Pressed on whether people would be disappointed with the outcome of the summit thus far given it's apparent inconclusiveness, Det Insp Lindsay said it was more important to find the right technology.
"Unfortunately these things take time, you've got to make sure you get the right decision, the right system in place.
"Obviously the government will make the choices in that regard."
Until then, Det Insp Lindsay said he had faith in the current local protocols around shark sightings to avert any attacks, which require people who see sharks to dial triple-0 and daily aerial patrols during school holidays and on weekends.
The Ballina shark advisory group will meet on Monday, October 14 to review the recommendations from the summit with a view to lobbying the NSW Government to become a trial site.
There is an additional public forum on October 17.
INITIAL REPORT: AN AEROSOL can which sprays the smell of a rotting shark carcass to repel hungry sharks - who hate the smell of their dead - was one of several fascinating technologies reviewed at the long-awaited shark summit held at Sydney's Taronga Zoo.
The US-made invention wouldn't be suitable for swimmers and surfers, however - it was designed with divers in mind.
The summit heard from 70 local and international marine experts who reviewed a range of technologies and the current scientific knowledge about shark behaviour.
Primary Industries Minister Niall Blair said the government hoped to conduct trials by summer - including on the North Coast - using different technologies in an "integrated approach".
But shark deterrent technology would not be used just to "placate people's fears", DPI shark expert Vic Peddemors said.
Dr Peddemors, who participated in the joint DPI-CSIRO shark tagging operation off Ballina last month, acknowledged the human impact of attacks which, while rare, were "traumatic in nature and have a large impact on the victim, family and witnesses".

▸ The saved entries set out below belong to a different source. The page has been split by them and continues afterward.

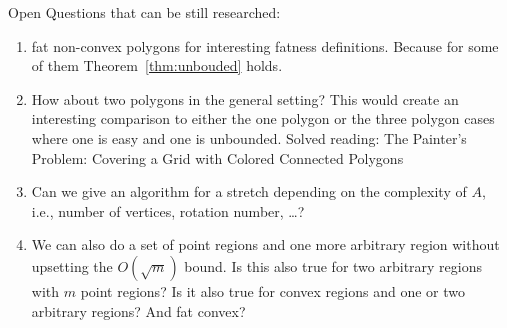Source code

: \documentclass[a4paper,UKenglish,cleveref]{lipics-v2019}
\begin{document}
Open Questions that can be still researched:
\begin{enumerate}
	\item fat non-convex polygons for interesting fatness definitions. Because for some of them Theorem~\ref{thm:unbouded} holds.
	\item How about two polygons in the general setting? This would create an interesting comparison to either the one polygon or the three polygon cases where one is easy and one is unbounded.
	Solved reading: The Painter’s Problem: Covering a Grid with Colored Connected Polygons
	\item Can we give an algorithm for a stretch depending on the complexity of $A$, i.e., number of vertices, rotation number, \dots?
	\item We can also do a set of point regions and one more arbitrary region without upsetting the $O(\sqrt{m})$ bound. Is this also true for two arbitrary regions with $m$ point regions? Is it also true for convex regions and one or two arbitrary regions? And fat convex?
\end{enumerate}


\newpage
\appendix




\end{document}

However, he said "we will only put devices in the water when we are convinced that they work and that they can actually detect and or deter sharks from potential harm to people".
The South African born expert noted that one of the most effective shark deterrents - shark nets - had been the "backbone" of NSW's program to protect people against shark attacks since the 1930s.
However, Dr Peddemors said earlier that the North Coast's "pristine marine environment" made shark nets less than ideal here, due to the deadly impact on other species such as sea turtles.
Bond University Associate Professor Daryl McPhee said there was no "silver bullet" for detecting sharks and stopping attacks.
"There's a number of technologies that are just nearly there, there's a lot of impressive YouTube videos that shows various devices being able to deter a shark but as a scientist that's not a scientifically definitive approach," he told Guardian Australia.
"No matter what's used, it will not be 100% effective, a shark spotter's program or new technology will not be able to detect 100% of sharks."
Minister Blair acknowledged that shark attacks were a "very emotive" issue, but "we want to make sure that anything we do in this space is based on science".
"We're not going to leave any stone unturned to make sure we have the best minds on this," he said.
Experts from the summit are expected to deliver their trial recommendations to the government within the next two days.
Earlier, Ballina mayor David Wright, who was not invited to the conference, said he hoped "something good" came out of it for the North Coast, including a suitable deterrent and clearer answers about why so many sharks appeared to be congregating here.
A second summit is planned for October 14 in Ballina.
Some of the technologies discussed include:
- Shark repellents: A chemical deterrent in an aerosol can that contains the scent of decomposing shark tissue.
- Electronic fencing: Provides protection for a whole beach with electronic barrier.
- Shark shields: A personal deterrent that creates an electrical field in the water around a person that sharks can detect. Surfboard or ankle attachable.
- Smart buoys: An array of buoys are deployed to detect sharks using multi-beam sonar to identify underwater objects.
- Smart drumlines: A drumline attached to an electronic GPS buoy, which detects when a shark has been captured on the drumline.